• **TASK TO COMPLETE**
Look in the data below for the line that has "## Fluent interface", then print exactly every line from there through the line that has "put the metareflect", leaving pictures out.

• **TASK INPUT**

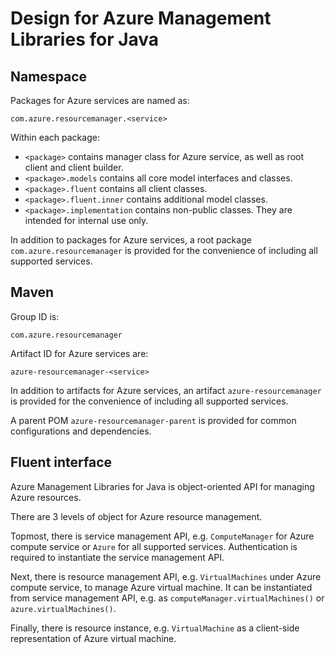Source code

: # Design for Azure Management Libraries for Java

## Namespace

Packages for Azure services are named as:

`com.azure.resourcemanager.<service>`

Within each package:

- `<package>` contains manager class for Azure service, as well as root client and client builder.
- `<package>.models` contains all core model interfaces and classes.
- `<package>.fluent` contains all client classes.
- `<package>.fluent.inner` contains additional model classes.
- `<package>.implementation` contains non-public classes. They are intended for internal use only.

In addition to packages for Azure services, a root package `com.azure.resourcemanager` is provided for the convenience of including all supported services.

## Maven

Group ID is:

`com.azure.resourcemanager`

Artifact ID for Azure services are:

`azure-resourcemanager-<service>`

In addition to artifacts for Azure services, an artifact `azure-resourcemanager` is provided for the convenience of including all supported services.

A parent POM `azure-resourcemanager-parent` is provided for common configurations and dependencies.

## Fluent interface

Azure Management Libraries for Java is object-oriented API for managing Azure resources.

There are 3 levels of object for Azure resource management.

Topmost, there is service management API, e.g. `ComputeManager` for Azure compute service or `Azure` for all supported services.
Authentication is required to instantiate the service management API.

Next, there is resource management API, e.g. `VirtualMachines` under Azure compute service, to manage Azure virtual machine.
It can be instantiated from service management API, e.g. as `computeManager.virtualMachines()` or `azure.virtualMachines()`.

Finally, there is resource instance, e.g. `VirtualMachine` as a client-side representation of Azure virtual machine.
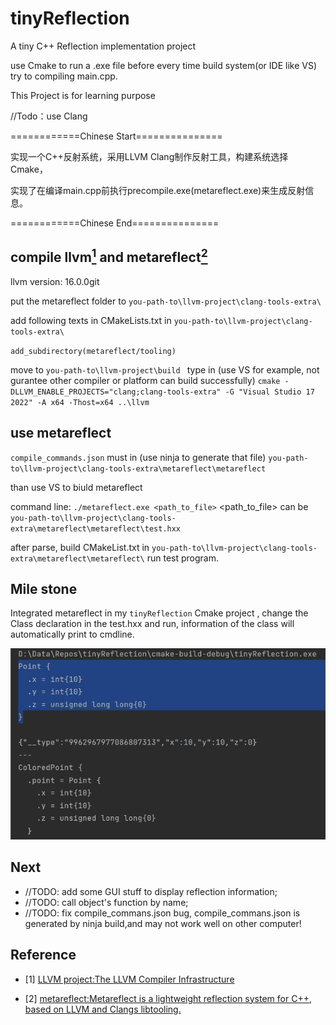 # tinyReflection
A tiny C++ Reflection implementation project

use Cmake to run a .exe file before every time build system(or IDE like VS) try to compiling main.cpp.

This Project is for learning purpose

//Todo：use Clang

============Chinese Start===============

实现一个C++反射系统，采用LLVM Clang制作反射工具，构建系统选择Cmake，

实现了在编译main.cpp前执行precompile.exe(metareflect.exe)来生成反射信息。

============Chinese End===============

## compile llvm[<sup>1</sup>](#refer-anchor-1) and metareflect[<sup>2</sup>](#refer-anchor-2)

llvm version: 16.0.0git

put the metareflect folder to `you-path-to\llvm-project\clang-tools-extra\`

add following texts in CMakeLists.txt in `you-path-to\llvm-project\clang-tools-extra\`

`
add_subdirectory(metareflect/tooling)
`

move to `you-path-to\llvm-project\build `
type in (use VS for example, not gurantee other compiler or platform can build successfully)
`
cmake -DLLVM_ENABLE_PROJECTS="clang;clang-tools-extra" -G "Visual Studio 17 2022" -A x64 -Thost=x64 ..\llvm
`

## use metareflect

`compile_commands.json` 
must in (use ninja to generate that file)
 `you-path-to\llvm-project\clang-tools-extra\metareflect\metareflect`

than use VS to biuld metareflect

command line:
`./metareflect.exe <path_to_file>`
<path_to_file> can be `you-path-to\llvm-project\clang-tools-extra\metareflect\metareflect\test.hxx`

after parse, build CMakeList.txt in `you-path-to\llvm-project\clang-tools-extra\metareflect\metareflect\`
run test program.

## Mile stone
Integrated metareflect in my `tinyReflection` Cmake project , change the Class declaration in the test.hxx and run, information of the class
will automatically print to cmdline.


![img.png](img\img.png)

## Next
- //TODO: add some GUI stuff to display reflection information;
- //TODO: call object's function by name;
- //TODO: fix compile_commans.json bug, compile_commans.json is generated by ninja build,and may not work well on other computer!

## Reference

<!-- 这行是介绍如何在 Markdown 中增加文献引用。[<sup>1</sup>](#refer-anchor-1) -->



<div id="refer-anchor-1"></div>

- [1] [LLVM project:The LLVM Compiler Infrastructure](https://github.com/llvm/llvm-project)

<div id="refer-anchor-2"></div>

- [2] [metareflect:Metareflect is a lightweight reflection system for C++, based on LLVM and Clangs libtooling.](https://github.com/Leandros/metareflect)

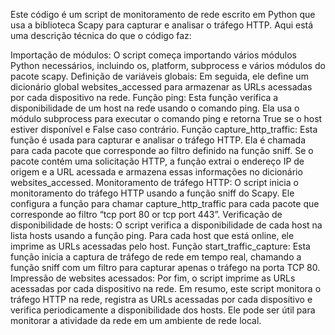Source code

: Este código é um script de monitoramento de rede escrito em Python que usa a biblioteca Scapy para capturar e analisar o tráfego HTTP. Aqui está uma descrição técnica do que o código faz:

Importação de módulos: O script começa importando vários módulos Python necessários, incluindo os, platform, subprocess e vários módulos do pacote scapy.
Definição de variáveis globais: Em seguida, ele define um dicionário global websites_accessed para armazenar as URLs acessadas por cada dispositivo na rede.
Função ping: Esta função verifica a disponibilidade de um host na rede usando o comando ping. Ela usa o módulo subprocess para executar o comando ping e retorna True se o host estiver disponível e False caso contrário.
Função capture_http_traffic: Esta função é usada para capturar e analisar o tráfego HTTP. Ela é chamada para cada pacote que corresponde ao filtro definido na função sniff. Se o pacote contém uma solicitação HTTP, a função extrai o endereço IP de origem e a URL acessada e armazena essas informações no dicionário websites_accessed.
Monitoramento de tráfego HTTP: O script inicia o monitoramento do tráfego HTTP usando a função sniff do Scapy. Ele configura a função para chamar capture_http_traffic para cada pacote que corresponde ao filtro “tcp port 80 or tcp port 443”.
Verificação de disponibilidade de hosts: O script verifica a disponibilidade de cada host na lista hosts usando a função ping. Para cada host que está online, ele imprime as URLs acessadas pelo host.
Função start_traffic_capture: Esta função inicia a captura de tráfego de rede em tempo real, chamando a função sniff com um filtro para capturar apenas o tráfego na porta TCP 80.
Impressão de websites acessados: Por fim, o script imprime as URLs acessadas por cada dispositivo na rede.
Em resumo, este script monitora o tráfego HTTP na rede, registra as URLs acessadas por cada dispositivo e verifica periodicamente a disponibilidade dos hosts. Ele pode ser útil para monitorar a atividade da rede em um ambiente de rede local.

• **ANSWER SPACE**
## Fluent interface

Azure Management Libraries for Java is object-oriented API for managing Azure resources.

There are 3 levels of object for Azure resource management.

Topmost, there is service management API, e.g. `ComputeManager` for Azure compute service or `Azure` for all supported services.
Authentication is required to instantiate the service management API.

Next, there is resource management API, e.g. `VirtualMachines` under Azure compute service, to manage Azure virtual machine.
It can be instantiated from service management API, e.g. as `computeManager.virtualMachines()` or `azure.virtualMachines()`.

Finally, there is resource instance, e.g. `VirtualMachine` as a client-side representation of Azure virtual machine.
 # tinyReflection
A tiny C++ Reflection implementation project

use Cmake to run a .exe file before every time build system(or IDE like VS) try to compiling main.cpp.

This Project is for learning purpose

//Todo：use Clang

============Chinese Start===============

实现一个C++反射系统，采用LLVM Clang制作反射工具，构建系统选择Cmake，

实现了在编译main.cpp前执行precompile.exe(metareflect.exe)来生成反射信息。

============Chinese End===============

## compile llvm[<sup>1</sup>](#refer-anchor-1) and metareflect[<sup>2</sup>](#refer-anchor-2)

llvm version: 16.0.0git

put the metareflect folder to `you-path-to\llvm-project\clang-tools-extra\`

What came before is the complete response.